An End to Conquests: Military Debates and Political Culture in Fifteenth- and Sixteenth-Century Spain

Sunday, January 4, 2015: 10:20 AM
Mercury Ballroom (New York Hilton)
Xavier Gil, Universitat de Barcelona
Conquest and territorial expansion were very much leading features of late medieval and early modern European societies.  Iberian Christian kingdoms and the resulting Spain of the Catholic Monarchs experienced these traits with particular strength because of the long, southwards tradition of the Reconquista against the Moors and the eastwards expansion of Aragon and Catalonia in the Mediterranean. As soon as the Reconquista came to an end, by 1492, new horizons for expansion opened up: northern Maghrib, which eventually proved unsuccessful, and the New World.  The conquistador, along with the missionary friar and the legally trained secretary became characteristic figures of Spanish Renaissance society.
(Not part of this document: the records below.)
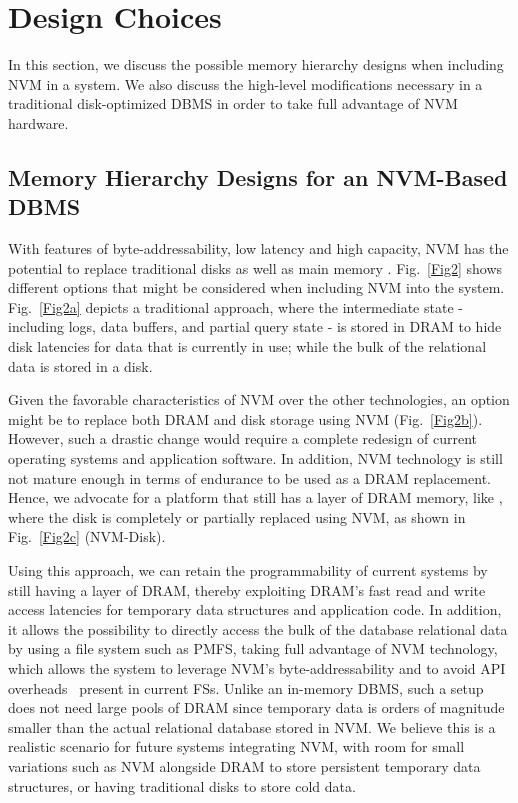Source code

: \section{Design Choices}
\label{sec:Implications}
\noindent In this section, we discuss the possible memory hierarchy designs when including NVM in a system. We also discuss the high-level modifications necessary in a traditional disk-optimized DBMS in order to take full advantage of NVM hardware.
\subsection{Memory Hierarchy Designs for an NVM-Based DBMS}

With features of byte-addressability, low latency and high capacity, NVM has the potential to replace traditional disks as well as main memory \cite{chang2012limits}. Fig.~\ref{Fig2} shows different options that might be considered when including NVM into the system. Fig.~\ref{Fig2a} depicts a traditional approach, where the intermediate state - including logs, data buffers, and partial query state - is stored in DRAM to hide disk latencies for data that is currently in use; while the bulk of the relational data is stored in a  disk.

Given the favorable characteristics of NVM over the other technologies, an option might be to replace both DRAM and disk storage 
using NVM (Fig.~\ref{Fig2b}). However, such a drastic change would require a complete redesign of current operating systems and 
application software. In addition, NVM technology is still not mature enough in terms of endurance to be used as a DRAM replacement. 
Hence, we advocate for a platform that still has a layer of DRAM memory, like \cite{kimura2015foedus}, where the disk is completely or partially replaced using NVM, 
as shown in Fig.~\ref{Fig2c} (NVM-Disk).

Using this approach, we can retain the programmability of current systems by still having a layer of DRAM, thereby exploiting DRAM's fast read and write access latencies for temporary data structures and application code. In addition, it allows the possibility to directly access the bulk of the database relational data by using a file system such as PMFS, taking full advantage of NVM technology, which allows the system to leverage NVM's byte-addressability and to avoid API overheads~\cite{huang2014nvram} present in current FSs. Unlike an in-memory DBMS, such a setup does not need large pools of DRAM since temporary data is orders of magnitude smaller than the actual relational database stored in NVM. We believe this is a realistic scenario for future systems integrating NVM, with room for small variations such as NVM alongside DRAM to store persistent temporary data structures, or having traditional disks to store cold data.

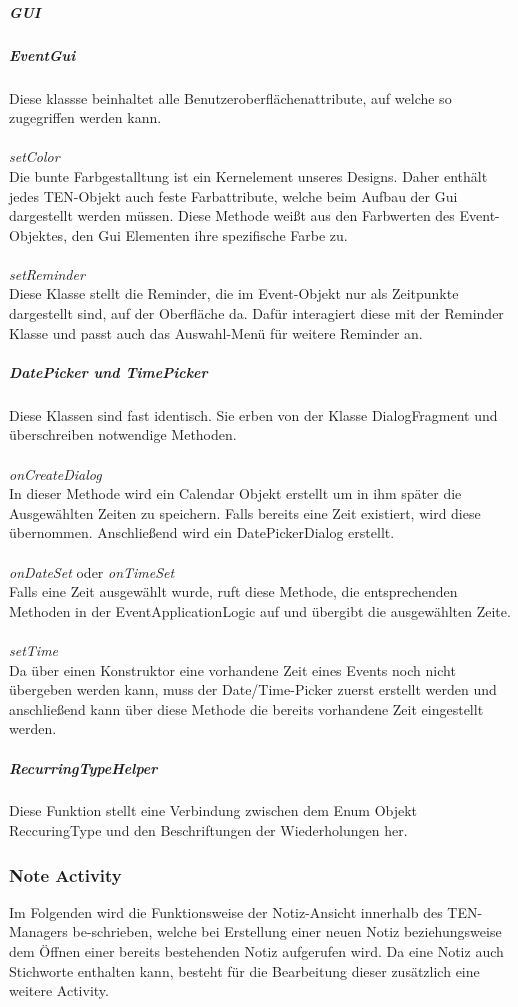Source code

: \subparagraph{GUI}
\subparagraph*{EventGui}
Diese klassse beinhaltet alle Benutzeroberflächenattribute, auf welche so zugegriffen werden kann.\\
\\
\textit{setColor}\\
Die bunte Farbgestalltung ist ein Kernelement unseres Designs. Daher enthält jedes TEN-Objekt auch feste Farbattribute, welche beim Aufbau der Gui dargestellt werden müssen. Diese Methode weißt aus den Farbwerten des Event-Objektes, den Gui Elementen ihre spezifische Farbe zu.\\
\\
\textit{setReminder}\\
Diese Klasse stellt die Reminder, die im Event-Objekt nur als Zeitpunkte dargestellt sind, auf der Oberfläche da. Dafür interagiert diese mit der Reminder Klasse und passt auch das Auswahl-Menü für weitere Reminder an.

\subparagraph{DatePicker und TimePicker}
Diese Klassen sind fast identisch. Sie erben von der Klasse DialogFragment und überschreiben notwendige Methoden.\\
\\
\textit{onCreateDialog}\\
In dieser Methode wird ein Calendar Objekt erstellt um in ihm später die Ausgewählten Zeiten zu speichern. Falls bereits eine Zeit existiert, wird diese übernommen. Anschließend wird ein DatePickerDialog erstellt.\\
\\
\textit{onDateSet} oder \textit{onTimeSet}\\
Falls eine Zeit ausgewählt wurde, ruft diese Methode, die entsprechenden Methoden in der EventApplicationLogic auf und übergibt die ausgewählten Zeite.\\
\\
\textit{setTime}\\
Da über einen Konstruktor eine vorhandene Zeit eines Events noch nicht übergeben werden kann, muss der Date/Time-Picker zuerst erstellt werden und anschließend kann über diese Methode die bereits vorhandene Zeit eingestellt werden.

\subparagraph{RecurringTypeHelper}
Diese Funktion stellt eine Verbindung zwischen dem Enum Objekt ReccuringType und den Beschriftungen der Wiederholungen her.

\newpage
\subsubsection{Note Activity}
Im Folgenden wird die Funktionsweise der Notiz-Ansicht innerhalb des TEN-Managers be-schrieben, welche bei Erstellung einer neuen Notiz beziehungsweise dem Öffnen einer bereits bestehenden Notiz aufgerufen wird. Da eine Notiz auch Stichworte enthalten kann, besteht für die Bearbeitung dieser zusätzlich eine weitere Activity.

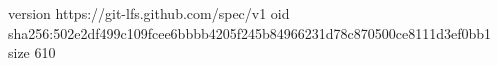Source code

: version https://git-lfs.github.com/spec/v1
oid sha256:502e2df499c109fcee6bbbb4205f245b84966231d78c870500ce8111d3ef0bb1
size 610
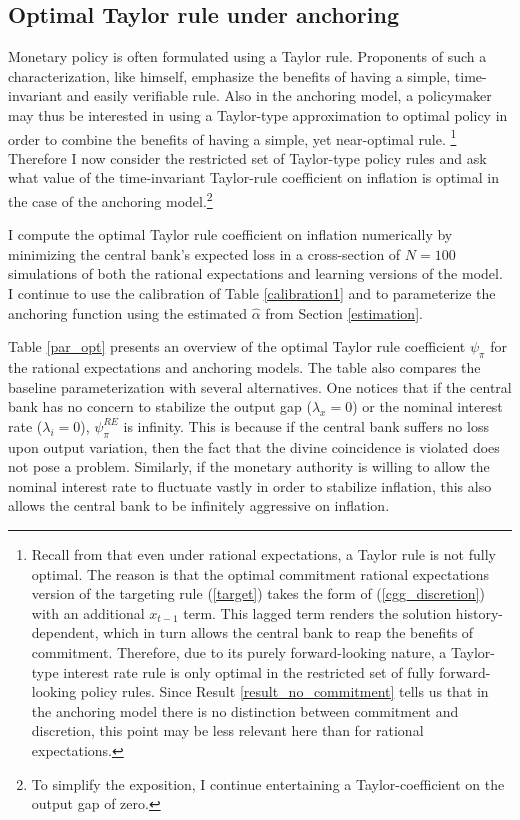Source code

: \documentclass[11pt]{article}
\renewcommand{\[}{\begin{equation}}
\renewcommand{\]}{\end{equation}}
\begin{document}

  
\subsection{Optimal Taylor rule under anchoring}\label{opt_TR}
Monetary policy is often formulated using a Taylor rule. Proponents of such a characterization, like \cite{taylor1993discretion} himself, emphasize the benefits of having a simple, time-invariant and easily verifiable rule. Also in the anchoring model, a policymaker may thus be interested in using a Taylor-type approximation to optimal policy in order to combine the benefits of having a simple, yet near-optimal rule. \footnote{Recall from \cite{woodford2011interest} that even under rational expectations, a Taylor rule is not fully optimal. The reason is that the optimal commitment rational expectations version of the targeting rule (\ref{target}) takes the form of (\ref{cgg_discretion}) with an additional $x_{t-1}$ term. This lagged term renders the solution history-dependent, which in turn allows the central bank to reap the benefits of commitment. Therefore, due to its purely forward-looking nature, a Taylor-type interest rate rule is only optimal in the restricted set of fully forward-looking policy rules. Since Result \ref{result_no_commitment} tells us that in the anchoring model there is no distinction between commitment and discretion, this point may be less relevant here than for rational expectations.} Therefore I now consider the restricted set of Taylor-type policy rules and ask what value of the time-invariant Taylor-rule coefficient on inflation is optimal in the case of the anchoring model.\footnote{To simplify the exposition, I continue entertaining a Taylor-coefficient on the output gap of zero.}

I compute the optimal Taylor rule coefficient on inflation numerically by minimizing the central bank's expected loss in a cross-section of $N=100$ simulations of both the rational expectations and learning versions of the model. I continue to use the calibration of Table \ref{calibration1} and to parameterize the anchoring function using the estimated $\hat{\alpha}$ from Section \ref{estimation}.

Table \ref{par_opt} presents an overview of the optimal Taylor rule coefficient $\psi_{\pi}$ for the rational expectations and anchoring models. The table also compares the baseline parameterization with several alternatives. One notices that if the central bank has no concern to stabilize the output gap ($\lambda_x = 0$) or the nominal interest rate ($\lambda_i =0$), $\psi_{\pi}^{RE}$ is infinity. This is because if the central bank suffers no loss upon output variation, then the fact that the divine coincidence is violated does not pose a problem. Similarly, if the monetary authority is willing to allow the nominal interest rate to fluctuate vastly in order to stabilize inflation, this also allows the central bank to be infinitely aggressive on inflation. 
\end{document}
By the 1560s, though, as territorial expansion slowed down in the New World – both in northern Mexico and Chile –, a new awareness grew among high officials at home on the growing difficulties of ruling over such a far-flung Empire.  A law issued by Philip II in 1571 put an official end to further conquests in America, at least under that formal term.  War, however, did go on in the Old World, mostly against Protestant countries.  These campaigns were to be understood and practiced as a defensive, rather than offensive war.  Meanwhile, following Giovanni Botero’s influence, a major debate developed in Europe on the appropriate size of large territorial states.  This paper aims to deal with this political, military and cultural evolution, covering the fifteenth to the late sixteenth centuries.  In doing so, the paper aims to bridge the traditional chronological boundaries between medieval and early modern history, following what Professor Teofilo Ruiz has brilliantly done in several of his books.